I feel I have been very patient with him throughout this process and now my patience is wearing thin. I housed his belongings for 2 months now without him giving me a dime towards any of the expenses. I did not want this separation from him so it hurts to see all of his belongings around the house still (which is why I am trying to remove everything from my sight), it hurts to see his stuff, it hurts me to talk to him and it hurts me to not talk to him.

What I need help with is I have no idea how to talk to him when he calls me. I am so mad at him for putting me through this emotional pain and abandoning me so I must go through this pregnancy (that we planned by him asking me if I wanted to make a baby with him) alone. I told him the other night that I hate him for doing this to me. However in the same conversation I also told him that I love him. 

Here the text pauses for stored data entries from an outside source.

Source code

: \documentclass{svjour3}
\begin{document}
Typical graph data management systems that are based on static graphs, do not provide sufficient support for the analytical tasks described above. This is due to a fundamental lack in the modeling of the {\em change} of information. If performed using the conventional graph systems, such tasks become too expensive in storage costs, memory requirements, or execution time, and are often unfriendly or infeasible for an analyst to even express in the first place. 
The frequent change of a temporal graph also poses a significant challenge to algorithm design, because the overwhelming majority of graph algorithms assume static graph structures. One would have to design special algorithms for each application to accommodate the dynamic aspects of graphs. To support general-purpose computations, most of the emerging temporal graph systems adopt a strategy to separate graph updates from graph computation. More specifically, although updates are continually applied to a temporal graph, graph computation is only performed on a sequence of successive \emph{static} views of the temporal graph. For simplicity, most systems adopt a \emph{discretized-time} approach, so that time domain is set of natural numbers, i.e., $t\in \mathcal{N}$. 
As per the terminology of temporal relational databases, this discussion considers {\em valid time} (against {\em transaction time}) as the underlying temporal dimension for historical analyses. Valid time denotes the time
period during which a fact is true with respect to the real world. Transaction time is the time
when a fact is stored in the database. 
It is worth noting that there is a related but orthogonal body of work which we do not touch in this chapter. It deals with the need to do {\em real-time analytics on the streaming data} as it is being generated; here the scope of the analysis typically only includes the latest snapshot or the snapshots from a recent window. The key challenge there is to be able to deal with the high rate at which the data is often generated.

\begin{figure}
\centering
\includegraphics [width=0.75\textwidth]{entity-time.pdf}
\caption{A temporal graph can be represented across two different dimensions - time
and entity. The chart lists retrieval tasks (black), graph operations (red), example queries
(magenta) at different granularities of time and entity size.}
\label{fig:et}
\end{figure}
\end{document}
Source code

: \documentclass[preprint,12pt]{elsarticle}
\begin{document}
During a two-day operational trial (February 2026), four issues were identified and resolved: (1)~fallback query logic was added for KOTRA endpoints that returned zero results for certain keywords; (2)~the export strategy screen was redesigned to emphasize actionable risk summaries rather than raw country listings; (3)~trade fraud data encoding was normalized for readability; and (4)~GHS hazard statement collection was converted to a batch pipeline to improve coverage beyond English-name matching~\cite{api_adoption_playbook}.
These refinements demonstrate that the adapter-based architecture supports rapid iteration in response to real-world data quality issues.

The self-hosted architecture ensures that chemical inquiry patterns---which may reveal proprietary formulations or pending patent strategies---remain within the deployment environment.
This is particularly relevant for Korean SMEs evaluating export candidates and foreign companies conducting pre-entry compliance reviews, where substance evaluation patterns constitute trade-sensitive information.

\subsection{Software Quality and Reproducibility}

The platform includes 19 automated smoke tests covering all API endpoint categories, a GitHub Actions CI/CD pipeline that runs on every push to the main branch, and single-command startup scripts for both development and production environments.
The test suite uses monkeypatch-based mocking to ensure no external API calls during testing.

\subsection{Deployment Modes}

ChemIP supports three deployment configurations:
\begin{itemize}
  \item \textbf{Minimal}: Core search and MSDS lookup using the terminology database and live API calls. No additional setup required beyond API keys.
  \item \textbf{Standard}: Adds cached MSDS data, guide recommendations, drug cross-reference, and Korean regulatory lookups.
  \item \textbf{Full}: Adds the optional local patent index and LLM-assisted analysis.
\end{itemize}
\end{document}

How do I remain civil towards him throughout this process when I have such strong feelings of resentment towards him and love him at the same time??


----------



## colour-me-confused (Sep 15, 2010)

It might be best if you try to limit how often you communicate with him for a while. when my ex and i split up i limited our conversations so that they were only about our son or sorting out property. I figured that since he had made it very clear that we would not reconcile there was no point in rehashing our relationship. By limiting our conversations i am making progress at putting him into a new "box". I talk to him as my childs father and not as the husband he once was (or wasn't). And, I told myself frequently that he gave me my baby .... and so he truly gave me the greatest gift ever. It made me resent him a little less. 
And it is okay to resent the guy. Do not feel bad about it. You are grieving for your marriage and anger and resentment are part of the process. 
As for his stuff ... I had this same problem. It drove me mental seeing his stuff all over my house. Since he took his clothes you two are obviously agreed that you are staying where you are? Tell him firmly that you need him to pick up his stuff by a certain date. Be honest and tell him that having his stuff there is making it impossible for you to adjust. If he has no place to take it yet, search around for a cheap storage place and present it to him in a manner that suggests you are just helping him out  Then re-organize and make it YOURS! You'll feel a lot better when it starts being your home and not both of yours.


----------



## lost&alone (Sep 13, 2010)

I have given up on being civil. He’s a selfish jerk and I am done with it. I am sad it went this way to some extent. But I will no longer put up with his shenanigans. I have a baby to nurture and have no time for his games. The house is mine. He had to get an apartment which is why I want his stuff out. However I quit asking him to come pick his stuff up as I am sick of listening to his lame excuses for not getting it. It’s in the basement storage – out of sight out of mind. I have reorganized and continue to make the house my own.


----------



## lovelieswithin (Apr 29, 2010)

He is likely leaving crap there because he himself cant completely let go of the relationship yet. He is more than likely testing waters outside before jumping. If his belongings are causing you anguish then I would dump the responsibility on his family like parents or siblings? that way theyll be safely stored and out of your life. Its super unfair that he bounced on you like that and it makes me sad that someone could be so selfish without even trying to attempt ways to make it work. I hope you find strength and courage - and eventually are able to trust and love someone that really deserves you.
_Posted via Mobile Device_


----------



## lost&alone (Sep 13, 2010)

lovelieswithin - I think you are very right that he is testing waters with another women that he has had an EA with and now continues to hang out with. He has no family here so I cannot pass his stuff onto someone else. Wish he did so I could. 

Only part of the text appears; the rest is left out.